Tell me then, why would someone invest money in a monority chain with 25% of hash power, just to make a hard fork permanent and destory the value of it?
People will mine on the correct chain for profit.  It is the one most of the users will use.  More than 90% of nodes are currently running Core.  Just a month back less than 87% of all nodes ran Core.  Which means the users are running Core, and will want Core coins.  People will SPV wallets are more than 90% likely to connect to a Core chain, and only see Core coins.  The value will dwindle, but Bitcoin is still the coin of choice for more than 90% of the users.

It is the major consensus decide what is real bitcoin, nothing else. Please do your home work and make sure you fully understand why a coin's value will be very close to its mining cost (e.g. total hash power)
Invalid blocks are invalid, no matter how many miners build on top of the invalid blocks.
Until they cheat the old nodes to believe that they are valid, which is exactly the soft fork do. SW blocks are invalid for example, they are definitely not bitcoin blocks, but they cheat old nodes to believe that they are still valid. Unfortunately, the moment they start to cheat the old nodes, old nodes will also accept invalid SW blocks that they can not identify, that's where you get your hard fork
Huh?  The bitcoin blocks are still valid bitcoin blocks when segwit is deployed.  Transactions with a segregated witness will have the signature in a separate chain, but this does not change the validity of the block.  The blocks and the transactions in the blocks are perfectly valid to all nodes.

Only upgraded nodes will know how to check the validity of transactions where the spent txout is from a transaction with segregated witness, but this won't be a problem.  It won't activate until at least 95% of the hashrate support it.  Any chainforks will therefore be short, and can not be hard.

The July 04 fork was not a hard fork.  Chainforks happen every day.  For that reason you should not accept
The July 04 fork IS a hard fork, a few nodes with majority of hash power mined the longest chain, and the consensus did not regard that longest chain to be valid.  The rule says that the longest chain should be the correct chain, but consensus says it is not. This is a perfect example that consensus decide what is bitcoin, not code.
The rule says the longest chain is only correct if it follows all the rules.  Simply being the longest is not enough.  The stupid miner announced support for BIP66 without actually supporting it.  He lost money, and was probably thought a lesson.  All nodes, both old and upgraded, were on the correct chain as soon as it overtook the malicious chain.

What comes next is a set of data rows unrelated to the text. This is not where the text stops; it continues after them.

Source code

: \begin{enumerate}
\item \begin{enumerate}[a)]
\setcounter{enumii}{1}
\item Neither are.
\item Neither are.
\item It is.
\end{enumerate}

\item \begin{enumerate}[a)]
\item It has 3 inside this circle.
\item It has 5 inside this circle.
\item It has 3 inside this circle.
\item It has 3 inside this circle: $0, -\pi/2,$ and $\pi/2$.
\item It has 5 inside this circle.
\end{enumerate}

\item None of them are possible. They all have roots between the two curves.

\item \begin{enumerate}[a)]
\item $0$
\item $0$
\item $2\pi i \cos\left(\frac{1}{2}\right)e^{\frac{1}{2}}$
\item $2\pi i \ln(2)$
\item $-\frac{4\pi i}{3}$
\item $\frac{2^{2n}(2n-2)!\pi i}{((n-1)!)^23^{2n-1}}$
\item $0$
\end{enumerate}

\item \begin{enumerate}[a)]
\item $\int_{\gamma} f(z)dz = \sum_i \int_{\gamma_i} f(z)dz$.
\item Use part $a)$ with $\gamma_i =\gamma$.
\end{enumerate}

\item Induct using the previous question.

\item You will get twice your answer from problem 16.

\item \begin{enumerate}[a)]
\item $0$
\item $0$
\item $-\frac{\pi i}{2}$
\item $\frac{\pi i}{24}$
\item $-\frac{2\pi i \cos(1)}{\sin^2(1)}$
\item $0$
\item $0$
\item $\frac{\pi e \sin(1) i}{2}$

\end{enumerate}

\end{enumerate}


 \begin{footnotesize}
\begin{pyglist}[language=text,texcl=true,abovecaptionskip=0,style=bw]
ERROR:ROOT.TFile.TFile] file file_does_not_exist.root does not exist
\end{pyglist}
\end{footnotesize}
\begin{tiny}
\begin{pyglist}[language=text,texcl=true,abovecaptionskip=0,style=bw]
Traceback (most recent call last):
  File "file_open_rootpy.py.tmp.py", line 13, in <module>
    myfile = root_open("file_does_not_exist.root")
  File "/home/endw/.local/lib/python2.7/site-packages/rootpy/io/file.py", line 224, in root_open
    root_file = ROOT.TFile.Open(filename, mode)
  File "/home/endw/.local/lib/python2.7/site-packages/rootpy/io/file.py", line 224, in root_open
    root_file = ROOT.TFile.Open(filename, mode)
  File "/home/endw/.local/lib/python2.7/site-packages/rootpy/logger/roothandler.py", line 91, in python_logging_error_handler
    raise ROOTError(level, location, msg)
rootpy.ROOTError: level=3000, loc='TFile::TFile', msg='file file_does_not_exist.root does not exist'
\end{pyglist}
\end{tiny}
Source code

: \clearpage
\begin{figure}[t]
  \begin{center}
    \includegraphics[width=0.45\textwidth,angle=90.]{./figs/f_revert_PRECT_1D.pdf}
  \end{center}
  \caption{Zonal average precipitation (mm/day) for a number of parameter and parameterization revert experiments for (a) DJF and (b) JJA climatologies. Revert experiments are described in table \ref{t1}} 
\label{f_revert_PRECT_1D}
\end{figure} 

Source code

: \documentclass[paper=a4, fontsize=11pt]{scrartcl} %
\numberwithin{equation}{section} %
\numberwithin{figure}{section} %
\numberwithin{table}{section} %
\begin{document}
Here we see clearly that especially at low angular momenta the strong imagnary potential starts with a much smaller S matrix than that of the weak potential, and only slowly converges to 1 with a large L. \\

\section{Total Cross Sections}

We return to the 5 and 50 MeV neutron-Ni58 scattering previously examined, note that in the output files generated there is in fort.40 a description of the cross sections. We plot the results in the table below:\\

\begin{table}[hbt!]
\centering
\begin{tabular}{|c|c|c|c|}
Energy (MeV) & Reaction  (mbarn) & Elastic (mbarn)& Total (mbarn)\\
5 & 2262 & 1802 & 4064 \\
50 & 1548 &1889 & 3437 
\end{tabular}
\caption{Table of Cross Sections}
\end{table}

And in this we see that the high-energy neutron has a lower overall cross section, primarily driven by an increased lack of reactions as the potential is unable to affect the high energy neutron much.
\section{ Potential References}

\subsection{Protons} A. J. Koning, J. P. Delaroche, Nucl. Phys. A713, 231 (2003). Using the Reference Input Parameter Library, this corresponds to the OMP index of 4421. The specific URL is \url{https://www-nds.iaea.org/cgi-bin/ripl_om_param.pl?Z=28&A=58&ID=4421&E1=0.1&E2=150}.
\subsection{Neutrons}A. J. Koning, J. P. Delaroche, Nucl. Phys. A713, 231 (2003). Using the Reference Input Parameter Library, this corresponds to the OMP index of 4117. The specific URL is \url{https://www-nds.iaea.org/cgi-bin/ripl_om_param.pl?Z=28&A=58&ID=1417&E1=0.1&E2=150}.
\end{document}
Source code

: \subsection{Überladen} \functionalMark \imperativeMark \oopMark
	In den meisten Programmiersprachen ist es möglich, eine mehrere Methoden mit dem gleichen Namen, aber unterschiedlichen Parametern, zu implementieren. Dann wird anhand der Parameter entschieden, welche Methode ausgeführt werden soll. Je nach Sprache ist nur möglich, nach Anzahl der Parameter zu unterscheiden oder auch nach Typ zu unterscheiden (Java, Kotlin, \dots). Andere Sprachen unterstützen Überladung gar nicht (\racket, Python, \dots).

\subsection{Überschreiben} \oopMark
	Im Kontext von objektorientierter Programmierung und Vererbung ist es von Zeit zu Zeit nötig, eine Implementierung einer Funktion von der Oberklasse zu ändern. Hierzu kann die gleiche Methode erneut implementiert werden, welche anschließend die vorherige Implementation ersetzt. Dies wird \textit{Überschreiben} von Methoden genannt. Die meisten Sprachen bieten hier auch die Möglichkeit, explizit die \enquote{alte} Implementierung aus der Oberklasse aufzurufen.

The August 2010 fork, which was much longer, was even correct according to the current consensus at that time.  Unfortunately this was non-intentional, and a new version was rushed out to mine out the chain with the malicious block at low difficulty.

It is similar in 2013 fork, consensus decided 0.7 is bitcoin, not 0.8, so that even 0.8 have more hash power and the longest chain, it is not bitcoin
Of course, even though Gavin wanted to hard fork even then by defining the 0.8 behaviour correct.  That would have been disastrous.  I remember the other developers spent some time convincing him.

Like you said, fork happens every day, because there is constantly disagreement in the network, but that is unavoidable, unless you want to have a communism type total domination disallow any kind of different voice, fork will always happen. You might remember that when we had the first reward halving, there was a hard fork that is permanently mining 50 bitcoin forever, but that did not create the situation you described, it just died like any other hard fork due to no major consensus
Correct.  No consensus make hard forks die.  Which is why all the current Bit-altcoins are stillborn, and very few actually run them.

Sjå https://bitmynt.no for veksling av bitcoin mot norske kroner.  Trygt, billig, raskt og enkelt sidan 2010.
I buy with EUR and other currencies at a fair market price when you want to sell.  See http://bitmynt.no/eurprice.pl
Warning: "Bitcoin" XT, Classic, Unlimited and the likes are scams. Don't use them, and don't listen to their shills.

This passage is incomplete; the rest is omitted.